* [Directions]:
Quote word for word the lines below, beginning with the first and ending with the one that has "conversation that was". Drop the pictures.

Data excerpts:
"""

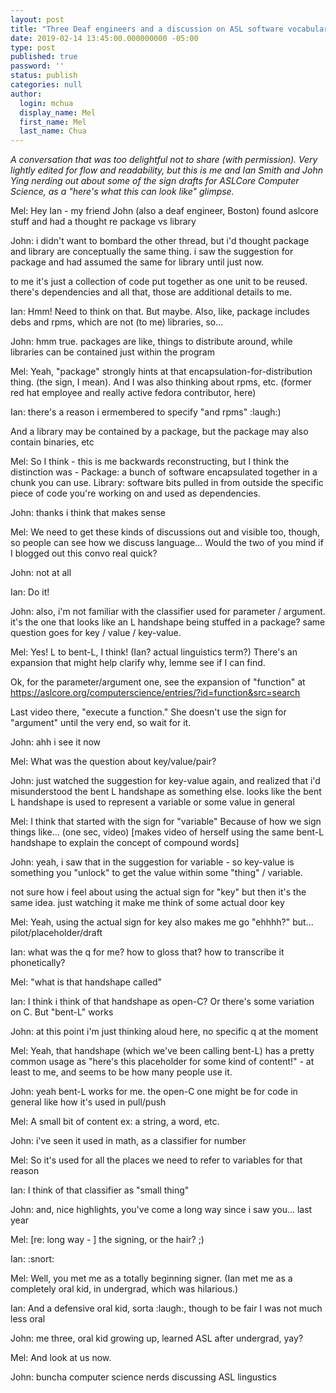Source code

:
 ```yaml
---
layout: post
title: "Three Deaf engineers and a discussion on ASL software vocabulary"
date: 2019-02-14 13:45:00.000000000 -05:00
type: post
published: true
password: ''
status: publish
categories: null
author:
  login: mchua
  display_name: Mel
  first_name: Mel
  last_name: Chua
---
```


*A conversation that was too delightful not to share (with permission). Very lightly edited for flow and readability, but this is me and Ian Smith and John Ying nerding out about some of the sign drafts for ASLCore Computer Science, as a "here's what this can look like" glimpse.*

Mel: Hey Ian - my friend John (also a deaf engineer, Boston) found aslcore stuff and had a thought re package vs library

John: i didn't want to bombard the other thread, but i'd thought package and library are conceptually the same thing. i saw the suggestion for package and had assumed the same for library until just now.

to me it's just a collection of code put together as one unit to be reused. there's dependencies and all that, those are additional details to me.

Ian: Hmm! Need to think on that. But maybe. Also, like, package includes debs and rpms, which are not (to me) libraries, so...

John: hmm true. packages are like, things to distribute around, while libraries can be contained just within the program

Mel: Yeah, "package" strongly hints at that encapsulation-for-distribution thing. (the sign, I mean). And I was also thinking about rpms, etc. (former red hat employee and really active fedora contributor, here)

Ian: there's a reason i ermembered to specify "and rpms" :laugh:)

And a library may be contained by a package, but the package may also contain binaries, etc

Mel: So I think - this is me backwards reconstructing, but I think the distinction was - Package: a bunch of software encapsulated together in a chunk you can use. Library: software bits pulled in from outside the specific piece of code you're working on and used as dependencies.

John: thanks i think that makes sense

Mel: We need to get these kinds of discussions out and visible too, though, so people can see how we discuss language... Would the two of you mind if I blogged out this convo real quick?

John: not at all

Ian: Do it!

John: also, i'm not familiar with the classifier used for parameter / argument. it's the one that looks like an L handshape being stuffed in a package? same question goes for key / value / key-value.

Mel: Yes! L to bent-L, I think! (Ian? actual linguistics term?) There's an expansion that might help clarify why, lemme see if I can find.

Ok, for the parameter/argument one, see the expansion of "function" at https://aslcore.org/computerscience/entries/?id=function&src=search

Last video there, "execute a function." She doesn't use the sign for "argument" until the very end, so wait for it.

John:  ahh i see it now

Mel: What was the question about key/value/pair?

John: just watched the suggestion for key-value again, and realized that i'd misunderstood the bent L handshape as something else. looks like the bent L handshape is used to represent a variable or some value in general

Mel: I think that started with the sign for "variable" Because of how we sign things like... (one sec, video) [makes video of herself using the same bent-L handshape to explain the concept of compound words]

John: yeah, i saw that in the suggestion for variable - so key-value is something you "unlock" to get the value within some "thing" / variable.

not sure how i feel about using the actual sign for "key" but then it's the same idea. just watching it make me think of some actual door key

Mel: Yeah, using the actual sign for key also makes me go "ehhhh?" but... pilot/placeholder/draft

Ian: what was the q for me? how to gloss that?  how to transcribe it phonetically?

Mel: "what is that handshape called"

Ian: I think i think of that handshape as open-C? Or there's some variation on C. But "bent-L" works

John: at this point i'm just thinking aloud here, no specific q at the moment

Mel: Yeah, that handshape (which we've been calling bent-L) has a pretty common usage as "here's this placeholder for some kind of content!" - at least to me, and seems to be how many people use it.

John: yeah bent-L works for me. the open-C one might be for code in general like how it's used in pull/push

Mel:  A small bit of content ex: a string, a word, etc.

John: i've seen it used in math, as a classifier for number

Mel: So it's used for all the places we need to refer to variables for that reason

Ian: I think of that classifier as "small thing"

John: and, nice highlights, you've come a long way since i saw you... last year

Mel: [re: long way - ] the signing, or the hair? ;)

Ian: :snort:

Mel: Well, you met me as a totally beginning signer. (Ian met me as a completely oral kid, in undergrad, which was hilarious.)

Ian: And a defensive oral kid, sorta :laugh:, though to be fair I was not much less oral

John: me three, oral kid growing up, learned ASL after undergrad, yay?

Mel: And look at us now.

John: buncha computer science nerds discussing ASL lingustics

"""

* [Reply to the task]:
Source code

:
 ```yaml
---
layout: post
title: "Three Deaf engineers and a discussion on ASL software vocabulary"
date: 2019-02-14 13:45:00.000000000 -05:00
type: post
published: true
password: ''
status: publish
categories: null
author:
  login: mchua
  display_name: Mel
  first_name: Mel
  last_name: Chua
---
```


*A conversation that was too delightful not to share (with permission). Very lightly edited for flow and readability, but this is me and Ian Smith and John Ying nerding out about some of the sign drafts for ASLCore Computer Science, as a "here's what this can look like" glimpse.*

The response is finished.